7 years after his death a person appeared, he made a point of proving this couple of equations. The name of this bold fellow was Heinrich Rudolf Hertz. “It there are some electromagnetic waves”, he said, “they have to behave as the solar or sonic waves. Why not to throw them upon a mirror. Then it will be possible to observe, whether they will rebound or not.” Well, this is easy to say, but difficult to do. Hertz was helpless for a long time. But then he awoke to a fact, that a tuning fork resounds only such string of the piano which is tuned to the agreeing tone. Moreover, if the tone lay out of the piano’s volume no string would be resounded. Hertz took in, that he must “tune” the waves to such a “sound”, which he can prove, only then can demonstrate the existence of electromagnetic waves. All the actual waves were a few kilometres long.

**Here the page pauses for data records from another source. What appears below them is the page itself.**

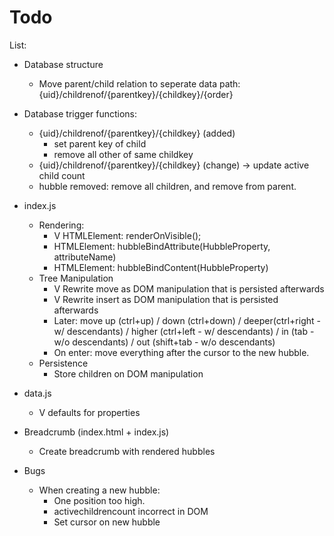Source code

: # Todo

List:

* Database structure
  * Move parent/child relation to seperate data path: {uid}/childrenof/{parentkey}/{childkey}/{order}
* Database trigger functions:
  * {uid}/childrenof/{parentkey}/{childkey} (added)
    * set parent key of child
    * remove all other of same childkey
  * {uid}/childrenof/{parentkey}/{childkey} (change) -> update active child count
  * hubble removed: remove all children, and remove from parent.
* index.js
  * Rendering:
    * V HTMLElement: renderOnVisible();
    * HTMLElement: hubbleBindAttribute(HubbleProperty, attributeName)
    * HTMLElement: hubbleBindContent(HubbleProperty)
  * Tree Manipulation
    * V Rewrite move as DOM manipulation that is persisted afterwards
    * V Rewrite insert as DOM manipulation that is persisted afterwards
    * Later: move up (ctrl+up) / down (ctrl+down) / deeper(ctrl+right - w/ descendants) / higher (ctrl+left - w/ descendants) / in (tab - w/o descendants) / out (shift+tab - w/o descendants)
    * On enter: move everything after the cursor to the new hubble.
  * Persistence
    * Store children on DOM manipulation
* data.js
  * V defaults for properties
* Breadcrumb (index.html + index.js)
  * Create breadcrumb with rendered hubbles

* Bugs
  * When creating a new hubble:
    * One position too high.
    * activechildrencount incorrect in DOM
    * Set cursor on new hubble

Because Hertz knew Thompson’s formula, he knew, that the length of the electromagnetic waves depends on the shape and the length of conductors (on the capacity of a condenser and on the inductance). He took 2 straight, 40 cm long copper bars and he fixed them so that they were in one straight line. The bars were isolated. Distance between the two bars was 5 mm. So he actually made a dipole antenna (similar to the one we know from television transmitters). After connecting this circuit with an inductor, an electric sparkle skipped over between the two dipoles. To prove the existence of an electromagnetic wave he winded up a wire, its ends made an imperceptible spark gap. So he made an electromagnetic resonator. When the resonator was in good position he could see, with the help of a magnifying lens, a tiny sparks in the spark gap. We could say, that at this moment a wireless telegraphy, radio and television were born. But a lot of time passed before this sparkle conquered the world…

With this and others experiments Hertz proved, that Maxwell’s formula is absolutely correct. Hertz himself didn’t ever believe, that the electromagnetic waves could ever transmit telephone talks. Genius was wrong. Nobody had made to dissuade him from this mistake. Hertz died when being 37 years old.

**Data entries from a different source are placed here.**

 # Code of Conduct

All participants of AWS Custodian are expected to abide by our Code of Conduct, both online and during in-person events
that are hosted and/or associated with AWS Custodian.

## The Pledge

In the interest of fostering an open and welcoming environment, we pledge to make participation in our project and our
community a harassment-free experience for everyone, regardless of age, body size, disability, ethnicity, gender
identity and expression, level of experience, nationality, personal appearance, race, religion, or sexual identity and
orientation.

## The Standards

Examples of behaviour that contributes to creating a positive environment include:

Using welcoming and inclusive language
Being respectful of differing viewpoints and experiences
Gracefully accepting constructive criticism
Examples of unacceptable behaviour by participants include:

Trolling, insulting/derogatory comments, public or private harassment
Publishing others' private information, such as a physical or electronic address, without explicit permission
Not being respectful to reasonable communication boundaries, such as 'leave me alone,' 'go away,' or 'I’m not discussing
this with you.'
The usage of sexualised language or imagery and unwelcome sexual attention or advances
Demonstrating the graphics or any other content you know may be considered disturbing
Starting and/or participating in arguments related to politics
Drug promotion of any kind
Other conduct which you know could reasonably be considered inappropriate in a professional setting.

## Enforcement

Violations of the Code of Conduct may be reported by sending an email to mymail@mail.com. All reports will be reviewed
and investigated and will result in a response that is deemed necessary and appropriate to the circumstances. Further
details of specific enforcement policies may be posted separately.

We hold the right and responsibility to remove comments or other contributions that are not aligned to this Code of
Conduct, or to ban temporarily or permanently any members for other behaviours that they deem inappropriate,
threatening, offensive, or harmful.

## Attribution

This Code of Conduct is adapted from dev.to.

Later some other scientists took up this epoch-making invention of an incredulous inventor. Soon they realised, that his electromagnetic resonator was very insensitive. “There must be something much more sensitive,” they said. An English Physician Sir Oliver Joseph Lodge tried the same with a thin wire, which was touching a metal desk. Their mutual contact was really getting better whenever the electromagnetic waves struck the antenna. Sir Oliver called this apparatus a “coherer”. After Lodge some others tried the same too. Much better coherer was built and devised by a Parisian professor 0douard Branly in 1890. His principle was: the more, the better. He put metal filings (shut in a glass tubule) between two electrodes, and so a great number of fine contacts was created. But this great coherer suffered from one disadvantage. “Shake before use”. Owing to the imperceptible electric discharges it always got “baked”. Later this disadvantage was automatically done away with a better fixed to the relay’s anchor.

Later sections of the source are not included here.